Proteome analysis of Saccharomyces cerevisiae after methyl methane sulfonate (MMS) treatment

Abstract

The treatment of methyl methane sulfonate (MMS) increases sensitivity to the DNA damage which, further leads to the cell death followed by a cell cycle delay. Delay in the cell cycle is because of the change in global transcription regulation which results into proteome change. There are several microarray studies on the transcriptome changes after MMS treatment, but very few studies are reported related to proteome change. The proteome analysis in this report identified subgroups of proteins, belonging to known cell cycle regulators, metabolic pathways and protein folding. About 53 proteins were identified by MS/MS and found that 36 of them were induced, 10 were repressed and few of them showed insignificant change. Our results indicated the change in the interactome as well as phosphorylation status of carboxy terminal domain (CTD) of RNA Polymerase II (RNAP-II) after MMS treatment. The RNAP-II complex was affinity purified and ~1640 peptides were identified using nano LC/MS corresponding to 27 interacting proteins along with the twelve RNAP-II subunit. These identified proteins participated in the repair of the damage, changes the function of the main energetic pathways and the carbon flux in various end products. The main metabolic enzymes in the glycolysis, pyruvate phosphate and amino acid biosynthesis pathways showed significant change. Our results indicate that DNA damage is somehow related to these pathways and is co-regulated simultaneously.

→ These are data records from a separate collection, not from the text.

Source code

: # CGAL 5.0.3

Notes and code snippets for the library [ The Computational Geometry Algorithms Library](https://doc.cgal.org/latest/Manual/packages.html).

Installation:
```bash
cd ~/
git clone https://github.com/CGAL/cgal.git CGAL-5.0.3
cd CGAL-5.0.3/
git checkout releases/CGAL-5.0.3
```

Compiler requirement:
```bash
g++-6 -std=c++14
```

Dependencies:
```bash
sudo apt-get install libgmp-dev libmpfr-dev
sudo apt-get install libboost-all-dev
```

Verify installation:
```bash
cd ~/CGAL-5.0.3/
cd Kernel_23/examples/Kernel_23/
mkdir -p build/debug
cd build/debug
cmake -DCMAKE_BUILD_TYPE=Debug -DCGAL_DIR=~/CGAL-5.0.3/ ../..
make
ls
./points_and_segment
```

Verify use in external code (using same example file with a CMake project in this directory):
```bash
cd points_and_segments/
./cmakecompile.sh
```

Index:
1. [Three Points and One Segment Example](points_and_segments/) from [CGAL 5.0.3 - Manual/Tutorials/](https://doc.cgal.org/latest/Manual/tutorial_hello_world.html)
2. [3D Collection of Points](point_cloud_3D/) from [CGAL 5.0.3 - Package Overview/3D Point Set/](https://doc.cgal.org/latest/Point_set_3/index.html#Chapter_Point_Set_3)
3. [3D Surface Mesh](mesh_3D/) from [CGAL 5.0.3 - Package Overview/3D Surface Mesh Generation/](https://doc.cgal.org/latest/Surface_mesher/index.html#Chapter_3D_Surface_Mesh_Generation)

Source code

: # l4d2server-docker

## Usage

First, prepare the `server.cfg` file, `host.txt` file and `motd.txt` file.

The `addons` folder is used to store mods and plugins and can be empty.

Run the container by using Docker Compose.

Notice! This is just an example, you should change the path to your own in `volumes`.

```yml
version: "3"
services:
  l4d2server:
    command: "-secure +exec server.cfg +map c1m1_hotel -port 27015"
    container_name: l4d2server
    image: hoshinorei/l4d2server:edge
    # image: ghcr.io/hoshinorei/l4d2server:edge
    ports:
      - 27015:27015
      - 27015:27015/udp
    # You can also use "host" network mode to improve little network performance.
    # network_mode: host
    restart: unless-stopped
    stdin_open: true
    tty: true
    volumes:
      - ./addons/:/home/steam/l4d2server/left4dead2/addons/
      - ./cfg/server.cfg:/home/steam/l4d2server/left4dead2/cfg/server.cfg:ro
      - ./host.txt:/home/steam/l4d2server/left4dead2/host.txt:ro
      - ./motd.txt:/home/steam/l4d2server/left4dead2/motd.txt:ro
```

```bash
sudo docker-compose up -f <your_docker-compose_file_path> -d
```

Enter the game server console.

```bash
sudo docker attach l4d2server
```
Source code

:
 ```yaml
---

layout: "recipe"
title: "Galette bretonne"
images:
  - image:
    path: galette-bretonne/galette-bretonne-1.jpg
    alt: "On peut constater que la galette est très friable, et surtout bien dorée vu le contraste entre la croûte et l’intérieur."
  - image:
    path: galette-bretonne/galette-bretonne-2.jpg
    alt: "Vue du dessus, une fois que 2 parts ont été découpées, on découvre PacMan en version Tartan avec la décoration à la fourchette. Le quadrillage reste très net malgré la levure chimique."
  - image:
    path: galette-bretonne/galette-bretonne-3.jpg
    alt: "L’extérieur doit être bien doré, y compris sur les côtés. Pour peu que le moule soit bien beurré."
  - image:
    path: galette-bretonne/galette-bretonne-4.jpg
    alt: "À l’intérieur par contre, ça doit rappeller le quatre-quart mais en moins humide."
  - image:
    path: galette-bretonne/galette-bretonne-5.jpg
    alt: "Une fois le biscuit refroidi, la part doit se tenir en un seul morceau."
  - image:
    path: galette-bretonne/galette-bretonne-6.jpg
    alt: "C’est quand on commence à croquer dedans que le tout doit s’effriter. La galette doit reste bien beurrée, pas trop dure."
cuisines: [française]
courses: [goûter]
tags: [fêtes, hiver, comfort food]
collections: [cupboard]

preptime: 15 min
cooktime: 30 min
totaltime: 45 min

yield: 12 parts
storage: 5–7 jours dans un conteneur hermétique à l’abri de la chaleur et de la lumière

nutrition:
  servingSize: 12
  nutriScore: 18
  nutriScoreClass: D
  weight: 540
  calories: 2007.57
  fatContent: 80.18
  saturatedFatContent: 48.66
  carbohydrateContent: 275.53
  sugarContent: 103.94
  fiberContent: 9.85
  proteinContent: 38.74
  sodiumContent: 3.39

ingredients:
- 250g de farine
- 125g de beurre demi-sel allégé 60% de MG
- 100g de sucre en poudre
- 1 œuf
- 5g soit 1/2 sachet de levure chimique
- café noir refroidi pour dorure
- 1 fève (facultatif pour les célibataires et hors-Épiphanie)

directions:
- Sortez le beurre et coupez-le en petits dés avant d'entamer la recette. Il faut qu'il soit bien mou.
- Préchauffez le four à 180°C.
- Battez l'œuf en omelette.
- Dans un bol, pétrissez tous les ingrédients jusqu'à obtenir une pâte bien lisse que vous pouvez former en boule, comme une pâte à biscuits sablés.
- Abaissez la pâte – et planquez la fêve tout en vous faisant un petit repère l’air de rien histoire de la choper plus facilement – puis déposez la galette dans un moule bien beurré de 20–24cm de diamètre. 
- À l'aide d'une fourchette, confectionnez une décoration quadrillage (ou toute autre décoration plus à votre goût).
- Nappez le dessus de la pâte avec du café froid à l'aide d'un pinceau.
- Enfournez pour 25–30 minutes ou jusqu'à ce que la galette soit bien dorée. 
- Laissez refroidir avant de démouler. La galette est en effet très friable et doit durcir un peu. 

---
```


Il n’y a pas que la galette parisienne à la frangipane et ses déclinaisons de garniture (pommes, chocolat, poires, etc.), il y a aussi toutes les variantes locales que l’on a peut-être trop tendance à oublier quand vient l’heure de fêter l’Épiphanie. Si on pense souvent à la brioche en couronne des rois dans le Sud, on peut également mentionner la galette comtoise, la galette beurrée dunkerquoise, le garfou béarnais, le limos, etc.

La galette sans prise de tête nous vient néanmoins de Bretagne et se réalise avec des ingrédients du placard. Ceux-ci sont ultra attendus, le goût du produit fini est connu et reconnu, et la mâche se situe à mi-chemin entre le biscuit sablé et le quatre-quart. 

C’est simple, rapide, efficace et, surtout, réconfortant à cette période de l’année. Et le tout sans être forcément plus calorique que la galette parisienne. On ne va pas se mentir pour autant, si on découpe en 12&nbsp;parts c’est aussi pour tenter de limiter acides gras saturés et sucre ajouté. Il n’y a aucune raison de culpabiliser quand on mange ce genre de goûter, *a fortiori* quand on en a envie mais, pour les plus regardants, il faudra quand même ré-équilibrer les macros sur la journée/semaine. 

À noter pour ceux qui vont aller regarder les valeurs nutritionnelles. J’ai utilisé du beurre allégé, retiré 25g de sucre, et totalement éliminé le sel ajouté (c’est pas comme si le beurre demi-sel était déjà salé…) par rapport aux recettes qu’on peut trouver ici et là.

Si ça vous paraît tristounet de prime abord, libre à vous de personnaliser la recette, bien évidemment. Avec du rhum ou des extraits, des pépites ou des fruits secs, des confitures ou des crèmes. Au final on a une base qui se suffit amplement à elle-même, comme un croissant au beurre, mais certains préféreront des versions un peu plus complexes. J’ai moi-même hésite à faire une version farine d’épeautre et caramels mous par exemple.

Keywords: DNA damage; Mass spectrometry (MS); Methyl methane sulfonate (MMS); Proteomics; RNA polymerase II-CTD.

Fig. 1

MMS sensitivity of yeast cells at different temperature. (A) The cultures were grown in YPD until the mid-log phase and a serial tenfold dilution were prepared and spotted onto YPAD plates containing different concentrations of MMS and incubated for two days. (B) Growth curve of yeast cell in the presence and absence of 0.02% MMS at 30 °C.

Fig. 2

Image of 2D gel (10% SDS-PAGE) labeled with the Spot ID and the name of the protein identified by MALDI. Red and black arrows represent the induced and repressed spots respectively, while orange arrow shows spot with no significant change in the expression. (For interpretation of the references to color in this figure legend, the reader is referred to the Web version of this article.)

Fig. 3

Functional characterization of identifies proteins. (A) Diagrammatic representation of the identified proteins in 4 major metabolic pathways. (B) Average fold change in expression of the proteins related to a particular pathway (calculated by the average of fold change expression in total identified proteins in the specific pathway).

Fig. 4

CTD phosphorylation leads to change in the interactome of RNAP-II. (A) Cells were grown till 0.8 OD and treated with 0.02% MMS and the samples were collected at different time interval. Western blotting was done to check the Ser2, Ser5 and Ser7 phosphorylation status using 3E10, 3E8 and 4E12 antibody, respectively. Rpb1 level was checked using anti-TAP antibody. (B) Schematic representation of the strategies for the identification of the RNAP-II associated proteins. (C) 10% SDS-PAGE where Lane1 represent the ladder and lane2, 3 and 4 represent RNAP-II purification from JTY1, Y1056 and Y1088 respectively.

Fig. 5

Network mapping of the RNAPII associated protein using string 10. The nodes represent the protein. The empty node represents the protein without 3D structure while the filled node represents the protein with known or predicted 3D structure. The colorful lines are called edges which represents the protein-protein interaction. The edges show the number of evidence of protein-protein interactions. The network mapping shows the proteins related to RNA biogenesis and basal transcription factors.